| Exercise requirements |
Each line below must be written out exactly as shown.

| Extracted information |

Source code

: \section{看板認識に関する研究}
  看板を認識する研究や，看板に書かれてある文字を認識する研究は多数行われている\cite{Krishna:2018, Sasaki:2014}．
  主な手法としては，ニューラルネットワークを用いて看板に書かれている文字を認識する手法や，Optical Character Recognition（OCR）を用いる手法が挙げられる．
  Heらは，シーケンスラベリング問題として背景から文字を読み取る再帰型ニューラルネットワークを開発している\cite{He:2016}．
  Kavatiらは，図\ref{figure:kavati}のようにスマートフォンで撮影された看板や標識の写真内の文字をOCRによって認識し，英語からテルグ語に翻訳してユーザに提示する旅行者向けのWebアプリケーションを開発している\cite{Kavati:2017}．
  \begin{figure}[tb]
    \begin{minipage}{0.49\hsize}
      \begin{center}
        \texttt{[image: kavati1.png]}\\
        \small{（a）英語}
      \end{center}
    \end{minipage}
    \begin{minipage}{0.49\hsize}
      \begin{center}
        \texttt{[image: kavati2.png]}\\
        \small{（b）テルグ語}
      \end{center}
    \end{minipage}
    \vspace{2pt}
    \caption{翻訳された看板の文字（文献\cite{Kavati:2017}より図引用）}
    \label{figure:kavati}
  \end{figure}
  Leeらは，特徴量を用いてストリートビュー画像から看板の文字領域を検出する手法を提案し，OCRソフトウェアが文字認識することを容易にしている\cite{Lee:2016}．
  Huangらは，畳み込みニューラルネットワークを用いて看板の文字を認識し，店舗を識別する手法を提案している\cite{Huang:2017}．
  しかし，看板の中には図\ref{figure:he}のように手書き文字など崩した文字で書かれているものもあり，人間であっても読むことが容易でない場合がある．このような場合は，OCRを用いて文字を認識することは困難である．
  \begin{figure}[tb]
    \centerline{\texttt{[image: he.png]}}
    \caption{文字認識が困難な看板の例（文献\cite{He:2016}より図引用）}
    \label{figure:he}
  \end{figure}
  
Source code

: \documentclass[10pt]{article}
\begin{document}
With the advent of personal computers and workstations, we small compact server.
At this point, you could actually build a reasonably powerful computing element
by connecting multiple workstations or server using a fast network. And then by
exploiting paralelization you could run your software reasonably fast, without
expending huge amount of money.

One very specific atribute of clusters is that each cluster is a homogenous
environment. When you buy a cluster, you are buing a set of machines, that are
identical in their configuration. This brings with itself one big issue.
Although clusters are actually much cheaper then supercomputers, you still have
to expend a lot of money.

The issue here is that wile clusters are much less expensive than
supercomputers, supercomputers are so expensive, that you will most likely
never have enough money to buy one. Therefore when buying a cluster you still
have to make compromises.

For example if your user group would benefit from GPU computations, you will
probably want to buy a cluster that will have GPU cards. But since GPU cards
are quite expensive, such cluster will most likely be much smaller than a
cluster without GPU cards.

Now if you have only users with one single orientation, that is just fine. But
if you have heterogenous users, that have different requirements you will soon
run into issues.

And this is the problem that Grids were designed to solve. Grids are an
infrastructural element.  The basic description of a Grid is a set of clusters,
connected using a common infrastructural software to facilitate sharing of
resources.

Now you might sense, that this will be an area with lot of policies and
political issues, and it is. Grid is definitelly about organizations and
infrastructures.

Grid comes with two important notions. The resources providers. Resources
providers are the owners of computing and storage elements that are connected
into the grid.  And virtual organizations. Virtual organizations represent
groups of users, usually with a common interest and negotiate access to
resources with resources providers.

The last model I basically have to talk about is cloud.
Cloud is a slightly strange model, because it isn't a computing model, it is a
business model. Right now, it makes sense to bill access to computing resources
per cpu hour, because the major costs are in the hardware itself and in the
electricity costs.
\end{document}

| Your solution |
Source code

: \section{看板認識に関する研究}
  看板を認識する研究や，看板に書かれてある文字を認識する研究は多数行われている\cite{Krishna:2018, Sasaki:2014}．
  主な手法としては，ニューラルネットワークを用いて看板に書かれている文字を認識する手法や，Optical Character Recognition（OCR）を用いる手法が挙げられる．
  Heらは，シーケンスラベリング問題として背景から文字を読み取る再帰型ニューラルネットワークを開発している\cite{He:2016}．
  Kavatiらは，図\ref{figure:kavati}のようにスマートフォンで撮影された看板や標識の写真内の文字をOCRによって認識し，英語からテルグ語に翻訳してユーザに提示する旅行者向けのWebアプリケーションを開発している\cite{Kavati:2017}．
  \begin{figure}[tb]
    \begin{minipage}{0.49\hsize}
      \begin{center}
        \texttt{[image: kavati1.png]}\\
        \small{（a）英語}
      \end{center}
    \end{minipage}
    \begin{minipage}{0.49\hsize}
      \begin{center}
        \texttt{[image: kavati2.png]}\\
        \small{（b）テルグ語}
      \end{center}
    \end{minipage}
    \vspace{2pt}
    \caption{翻訳された看板の文字（文献\cite{Kavati:2017}より図引用）}
    \label{figure:kavati}
  \end{figure}
  Leeらは，特徴量を用いてストリートビュー画像から看板の文字領域を検出する手法を提案し，OCRソフトウェアが文字認識することを容易にしている\cite{Lee:2016}．
  Huangらは，畳み込みニューラルネットワークを用いて看板の文字を認識し，店舗を識別する手法を提案している\cite{Huang:2017}．
  しかし，看板の中には図\ref{figure:he}のように手書き文字など崩した文字で書かれているものもあり，人間であっても読むことが容易でない場合がある．このような場合は，OCRを用いて文字を認識することは困難である．
  \begin{figure}[tb]
    \centerline{\texttt{[image: he.png]}}
    \caption{文字認識が困難な看板の例（文献\cite{He:2016}より図引用）}
    \label{figure:he}
  \end{figure}
  
Source code

: \documentclass[10pt]{article}
\begin{document}
With the advent of personal computers and workstations, we small compact server.
At this point, you could actually build a reasonably powerful computing element
by connecting multiple workstations or server using a fast network. And then by
exploiting paralelization you could run your software reasonably fast, without
expending huge amount of money.

One very specific atribute of clusters is that each cluster is a homogenous
environment. When you buy a cluster, you are buing a set of machines, that are
identical in their configuration. This brings with itself one big issue.
Although clusters are actually much cheaper then supercomputers, you still have
to expend a lot of money.

The issue here is that wile clusters are much less expensive than
supercomputers, supercomputers are so expensive, that you will most likely
never have enough money to buy one. Therefore when buying a cluster you still
have to make compromises.

For example if your user group would benefit from GPU computations, you will
probably want to buy a cluster that will have GPU cards. But since GPU cards
are quite expensive, such cluster will most likely be much smaller than a
cluster without GPU cards.

Now if you have only users with one single orientation, that is just fine. But
if you have heterogenous users, that have different requirements you will soon
run into issues.

And this is the problem that Grids were designed to solve. Grids are an
infrastructural element.  The basic description of a Grid is a set of clusters,
connected using a common infrastructural software to facilitate sharing of
resources.

Now you might sense, that this will be an area with lot of policies and
political issues, and it is. Grid is definitelly about organizations and
infrastructures.

Grid comes with two important notions. The resources providers. Resources
providers are the owners of computing and storage elements that are connected
into the grid.  And virtual organizations. Virtual organizations represent
groups of users, usually with a common interest and negotiate access to
resources with resources providers.

The last model I basically have to talk about is cloud.
Cloud is a slightly strange model, because it isn't a computing model, it is a
business model. Right now, it makes sense to bill access to computing resources
per cpu hour, because the major costs are in the hardware itself and in the
electricity costs.
\end{document}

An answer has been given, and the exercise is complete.